I sanpietrini bagnati dalla pioggia donano un fascino antico alla città vecchia, in alcuni angoli più caratteristici si torna indietro nel tempo. Musicisti, artisti e saltimbanchi si alternano nella salita che conduce alla collina della cattedrale, ai piedi del colle il Depeche Mode Baar
Quell’aria densa e gelida picchiava sulla barba incolta lasciandomi il sapore del salino sulle labbra screpolate dal vento, due gabbiani scortavano la nave ormai avvolta da un tetro grigiore di nubi e nebbia e in lontananza si distingueva una striscia nera di terra, era l’Estonia.
Un mozzo mi passa accanto e mi osserva curioso, sostavo in una zona della nave non consentita ma il richiamo del mare era troppo forte e avevo scavalcato cancello per accedere nella zona di prua. Ascoltavo la bellissima voce di Gary Brooker dei Procol Harum seguendo il sinuoso ondeggiare della nave avvicendare il mare al cielo e il cielo al mare. Un lembo di terra popolato da cormorani e aironi cenerini emergeva dall’acqua come la lingua sottile di un rettile nascosto sul pelo dell’acqua, il nostro passaggio ne fece volare alcuni, altri si tuffarono scomparendo in mare come aghi sottili. Un peschereccio ci passa a fianco lasciando la sua firma in cielo con il fumo nero della ciminiera, l’equipaggio era teso e impegnato e sembrava partire per una battaglia, li ho osservati allontanarsi fino a sparire dietro la linea dell’orizzonte. Navigare nei mari più freddi del pianeta mi permette di tornare bambino e giocare con la fantasia e immedesimarmi nel mio mito d’infanzia, il capitano Shackleton.

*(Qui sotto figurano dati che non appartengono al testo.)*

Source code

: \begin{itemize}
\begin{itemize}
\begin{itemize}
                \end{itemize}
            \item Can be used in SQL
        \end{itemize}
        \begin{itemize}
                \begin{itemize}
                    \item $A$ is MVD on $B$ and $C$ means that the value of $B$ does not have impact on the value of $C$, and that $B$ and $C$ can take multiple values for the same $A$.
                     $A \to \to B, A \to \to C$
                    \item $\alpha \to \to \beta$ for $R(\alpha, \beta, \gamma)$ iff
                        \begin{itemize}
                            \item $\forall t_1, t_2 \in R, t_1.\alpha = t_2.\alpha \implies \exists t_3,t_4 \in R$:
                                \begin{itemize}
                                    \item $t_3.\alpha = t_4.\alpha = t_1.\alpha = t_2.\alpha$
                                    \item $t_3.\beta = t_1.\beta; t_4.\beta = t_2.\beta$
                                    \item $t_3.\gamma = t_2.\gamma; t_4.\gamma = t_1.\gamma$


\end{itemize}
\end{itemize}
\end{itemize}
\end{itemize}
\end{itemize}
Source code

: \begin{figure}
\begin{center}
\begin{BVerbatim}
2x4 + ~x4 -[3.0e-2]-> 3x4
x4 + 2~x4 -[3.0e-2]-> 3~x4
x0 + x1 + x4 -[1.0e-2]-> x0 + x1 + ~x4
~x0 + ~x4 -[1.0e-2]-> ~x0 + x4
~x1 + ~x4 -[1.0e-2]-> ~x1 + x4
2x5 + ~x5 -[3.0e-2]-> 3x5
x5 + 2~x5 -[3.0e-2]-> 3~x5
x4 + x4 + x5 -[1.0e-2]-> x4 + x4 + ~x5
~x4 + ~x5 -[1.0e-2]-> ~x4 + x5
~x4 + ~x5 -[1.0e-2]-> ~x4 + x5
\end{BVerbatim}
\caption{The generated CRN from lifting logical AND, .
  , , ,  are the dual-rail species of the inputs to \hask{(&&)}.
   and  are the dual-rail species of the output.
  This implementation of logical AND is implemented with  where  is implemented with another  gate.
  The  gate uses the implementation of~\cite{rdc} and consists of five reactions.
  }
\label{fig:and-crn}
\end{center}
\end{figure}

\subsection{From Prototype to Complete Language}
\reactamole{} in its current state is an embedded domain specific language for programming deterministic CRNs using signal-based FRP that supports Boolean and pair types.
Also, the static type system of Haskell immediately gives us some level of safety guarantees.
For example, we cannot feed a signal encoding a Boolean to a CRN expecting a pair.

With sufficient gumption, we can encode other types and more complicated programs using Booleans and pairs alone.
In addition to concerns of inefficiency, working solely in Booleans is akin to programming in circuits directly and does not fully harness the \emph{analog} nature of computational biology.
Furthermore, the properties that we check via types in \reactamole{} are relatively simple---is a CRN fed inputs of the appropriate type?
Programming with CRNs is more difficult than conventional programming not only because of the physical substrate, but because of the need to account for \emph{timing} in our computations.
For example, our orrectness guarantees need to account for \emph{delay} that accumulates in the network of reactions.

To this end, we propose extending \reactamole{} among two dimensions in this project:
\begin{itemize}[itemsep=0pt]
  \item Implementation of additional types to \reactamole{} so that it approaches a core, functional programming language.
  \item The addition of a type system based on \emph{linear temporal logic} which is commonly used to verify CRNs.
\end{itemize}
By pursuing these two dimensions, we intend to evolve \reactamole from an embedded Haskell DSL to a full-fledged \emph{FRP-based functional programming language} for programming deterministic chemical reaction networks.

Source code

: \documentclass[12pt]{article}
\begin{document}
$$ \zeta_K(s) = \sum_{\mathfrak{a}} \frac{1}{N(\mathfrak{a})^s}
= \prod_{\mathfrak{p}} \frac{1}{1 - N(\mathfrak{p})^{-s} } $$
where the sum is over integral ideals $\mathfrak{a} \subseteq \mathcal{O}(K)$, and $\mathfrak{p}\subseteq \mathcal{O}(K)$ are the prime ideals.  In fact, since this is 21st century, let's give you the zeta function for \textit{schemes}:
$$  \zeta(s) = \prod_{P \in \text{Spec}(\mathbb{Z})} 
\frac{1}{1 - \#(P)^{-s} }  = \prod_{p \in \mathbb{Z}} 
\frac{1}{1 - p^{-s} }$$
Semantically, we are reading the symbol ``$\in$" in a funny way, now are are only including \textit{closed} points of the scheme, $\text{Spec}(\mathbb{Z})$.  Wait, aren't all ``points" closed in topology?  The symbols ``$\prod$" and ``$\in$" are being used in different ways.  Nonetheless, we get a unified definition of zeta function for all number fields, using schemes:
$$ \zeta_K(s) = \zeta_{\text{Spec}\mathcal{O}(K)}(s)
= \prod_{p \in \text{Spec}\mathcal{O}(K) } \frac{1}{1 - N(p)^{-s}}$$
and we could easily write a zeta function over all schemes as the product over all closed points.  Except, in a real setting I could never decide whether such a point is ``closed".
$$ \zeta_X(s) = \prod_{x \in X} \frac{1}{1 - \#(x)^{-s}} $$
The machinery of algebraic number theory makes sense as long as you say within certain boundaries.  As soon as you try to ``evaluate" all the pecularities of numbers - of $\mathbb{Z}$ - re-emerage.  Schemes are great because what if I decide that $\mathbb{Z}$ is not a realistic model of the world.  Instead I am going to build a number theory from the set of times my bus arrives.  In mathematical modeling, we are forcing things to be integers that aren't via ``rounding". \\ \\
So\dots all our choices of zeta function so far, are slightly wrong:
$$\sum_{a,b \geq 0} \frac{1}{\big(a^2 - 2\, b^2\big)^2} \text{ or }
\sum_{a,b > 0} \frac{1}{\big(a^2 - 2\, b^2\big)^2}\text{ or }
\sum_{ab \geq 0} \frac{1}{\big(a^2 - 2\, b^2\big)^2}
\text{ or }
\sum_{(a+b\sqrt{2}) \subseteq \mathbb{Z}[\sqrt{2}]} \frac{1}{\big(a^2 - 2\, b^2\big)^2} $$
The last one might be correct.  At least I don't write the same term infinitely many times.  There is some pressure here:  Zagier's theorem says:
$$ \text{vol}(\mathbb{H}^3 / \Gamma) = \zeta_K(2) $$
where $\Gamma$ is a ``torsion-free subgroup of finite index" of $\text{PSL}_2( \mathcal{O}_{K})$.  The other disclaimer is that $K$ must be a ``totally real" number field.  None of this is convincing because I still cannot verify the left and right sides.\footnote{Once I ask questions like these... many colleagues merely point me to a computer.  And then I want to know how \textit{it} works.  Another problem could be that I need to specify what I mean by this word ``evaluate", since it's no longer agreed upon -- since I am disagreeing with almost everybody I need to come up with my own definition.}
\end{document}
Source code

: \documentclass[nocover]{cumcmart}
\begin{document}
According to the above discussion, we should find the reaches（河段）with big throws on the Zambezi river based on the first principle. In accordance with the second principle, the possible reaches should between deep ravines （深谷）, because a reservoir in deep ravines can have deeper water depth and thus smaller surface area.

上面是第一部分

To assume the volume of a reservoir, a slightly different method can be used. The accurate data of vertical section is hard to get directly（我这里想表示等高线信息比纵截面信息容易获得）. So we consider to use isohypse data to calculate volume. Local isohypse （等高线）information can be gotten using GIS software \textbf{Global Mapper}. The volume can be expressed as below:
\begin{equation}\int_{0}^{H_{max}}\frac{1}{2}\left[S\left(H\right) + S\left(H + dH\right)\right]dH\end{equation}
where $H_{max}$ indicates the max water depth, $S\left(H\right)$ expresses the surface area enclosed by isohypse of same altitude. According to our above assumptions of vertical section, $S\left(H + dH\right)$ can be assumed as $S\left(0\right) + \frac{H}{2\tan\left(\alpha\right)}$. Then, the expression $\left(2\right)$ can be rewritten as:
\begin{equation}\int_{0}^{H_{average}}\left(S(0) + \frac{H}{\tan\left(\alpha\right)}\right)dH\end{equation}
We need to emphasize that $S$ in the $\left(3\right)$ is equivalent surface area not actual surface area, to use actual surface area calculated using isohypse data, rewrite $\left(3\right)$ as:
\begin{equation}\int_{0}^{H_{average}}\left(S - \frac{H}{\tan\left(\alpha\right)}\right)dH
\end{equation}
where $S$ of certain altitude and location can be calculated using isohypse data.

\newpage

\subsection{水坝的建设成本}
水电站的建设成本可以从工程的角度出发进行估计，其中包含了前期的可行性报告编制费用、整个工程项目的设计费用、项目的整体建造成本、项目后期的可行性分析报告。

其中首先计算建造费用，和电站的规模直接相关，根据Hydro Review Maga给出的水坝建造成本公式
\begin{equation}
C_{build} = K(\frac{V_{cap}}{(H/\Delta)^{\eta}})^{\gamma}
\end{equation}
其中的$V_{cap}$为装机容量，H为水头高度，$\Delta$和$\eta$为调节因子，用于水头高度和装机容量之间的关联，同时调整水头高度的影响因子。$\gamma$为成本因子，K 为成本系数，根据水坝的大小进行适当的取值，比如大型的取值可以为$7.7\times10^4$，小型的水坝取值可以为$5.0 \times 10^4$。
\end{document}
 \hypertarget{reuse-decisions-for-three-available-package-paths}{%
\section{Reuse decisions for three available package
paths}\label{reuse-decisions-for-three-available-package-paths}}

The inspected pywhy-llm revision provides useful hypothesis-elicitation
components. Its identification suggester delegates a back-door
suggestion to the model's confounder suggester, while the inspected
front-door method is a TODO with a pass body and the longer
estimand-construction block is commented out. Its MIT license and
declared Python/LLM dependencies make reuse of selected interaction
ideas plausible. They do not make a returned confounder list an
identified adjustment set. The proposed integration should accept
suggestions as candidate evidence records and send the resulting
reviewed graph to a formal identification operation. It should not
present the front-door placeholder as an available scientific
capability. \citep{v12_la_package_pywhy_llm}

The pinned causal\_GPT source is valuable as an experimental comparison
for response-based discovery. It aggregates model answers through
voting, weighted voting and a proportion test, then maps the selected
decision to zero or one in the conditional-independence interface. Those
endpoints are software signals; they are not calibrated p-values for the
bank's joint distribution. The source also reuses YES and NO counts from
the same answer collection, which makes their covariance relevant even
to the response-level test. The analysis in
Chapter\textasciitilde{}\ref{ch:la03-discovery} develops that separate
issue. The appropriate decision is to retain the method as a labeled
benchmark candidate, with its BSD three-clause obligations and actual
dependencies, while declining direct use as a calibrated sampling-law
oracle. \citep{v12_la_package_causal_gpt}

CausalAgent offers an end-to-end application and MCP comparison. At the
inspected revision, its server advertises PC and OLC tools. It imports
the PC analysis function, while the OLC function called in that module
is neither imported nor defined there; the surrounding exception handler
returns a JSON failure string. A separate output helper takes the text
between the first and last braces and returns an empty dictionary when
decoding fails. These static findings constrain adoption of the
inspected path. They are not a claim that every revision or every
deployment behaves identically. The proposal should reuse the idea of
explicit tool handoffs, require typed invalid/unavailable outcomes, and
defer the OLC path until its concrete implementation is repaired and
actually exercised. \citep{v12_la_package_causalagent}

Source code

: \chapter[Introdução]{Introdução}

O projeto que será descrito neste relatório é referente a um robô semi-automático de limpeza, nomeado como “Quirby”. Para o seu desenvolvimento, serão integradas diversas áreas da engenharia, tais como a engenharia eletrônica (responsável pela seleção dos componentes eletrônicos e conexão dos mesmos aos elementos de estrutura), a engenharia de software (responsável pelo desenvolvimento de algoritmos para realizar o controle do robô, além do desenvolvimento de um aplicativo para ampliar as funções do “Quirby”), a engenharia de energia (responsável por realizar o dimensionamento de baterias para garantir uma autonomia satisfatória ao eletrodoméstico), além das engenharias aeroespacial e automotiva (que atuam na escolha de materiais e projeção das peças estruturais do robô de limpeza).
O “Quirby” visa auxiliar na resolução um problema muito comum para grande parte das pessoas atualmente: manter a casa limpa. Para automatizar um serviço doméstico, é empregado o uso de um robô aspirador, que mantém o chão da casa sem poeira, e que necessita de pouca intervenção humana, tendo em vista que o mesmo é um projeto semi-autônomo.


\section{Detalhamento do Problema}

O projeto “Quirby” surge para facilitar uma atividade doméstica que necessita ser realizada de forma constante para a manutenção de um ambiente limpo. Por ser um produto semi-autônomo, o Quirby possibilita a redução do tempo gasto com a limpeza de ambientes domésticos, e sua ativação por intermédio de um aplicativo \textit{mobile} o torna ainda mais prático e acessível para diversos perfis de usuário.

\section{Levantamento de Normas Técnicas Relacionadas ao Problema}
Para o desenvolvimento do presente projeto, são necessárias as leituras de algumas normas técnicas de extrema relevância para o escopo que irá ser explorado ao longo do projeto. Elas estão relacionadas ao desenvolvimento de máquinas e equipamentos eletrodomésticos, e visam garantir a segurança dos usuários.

Ero circondato da iceberg incagliato nella penisola antartica a bordo dell’Endurance stretta nella morsa del ghiaccio. Partiti con l’intenzione di attraversare il polo sud a piedi e fermati da una sorte avversa, i miei uomini attendevano ordini, scendere dalla nave o resistere? Sentivo abbaiare i cani e il legno crepitare quando, bruscamente svegliato da una voce, sono ritornato alla realtà, si trattava solo dello scalpiccio degli stivali di un marinaio che mi ordinava di allontanarmi dalla zona vietata, potevo solo ubbidire.
La terra era ormai vicina ma ciò che vedevo aveva tutto meno che l’aspetto di un porto, sulla banchina di cemento decine di pescatori apparivano come statuine di un presepe nella nebbia del mattino. L’aria profumava di aghi di pino misto a salsedine e spezie, il mare era freddo solo a guardarlo e la temperatura non superava i cinque gradi, mi sono incamminato per scaldarmi e curiosare li intorno. Decido di prendere una via alternativa e incamminarmi lungo una strada ai cui lati si trovavano case abbandonate e diroccate, automobili d’altri tempi probabilmente ancora in uso e tizi poco raccomandabili che mi guardavano con sospetto. Ho preferito non prendere la macchina fotografica per motivi di sicurezza e sono salito sul primo taxi disponibile in direzione del mio hotel che distava cinque minuti a piedi dal centro di Tallinn.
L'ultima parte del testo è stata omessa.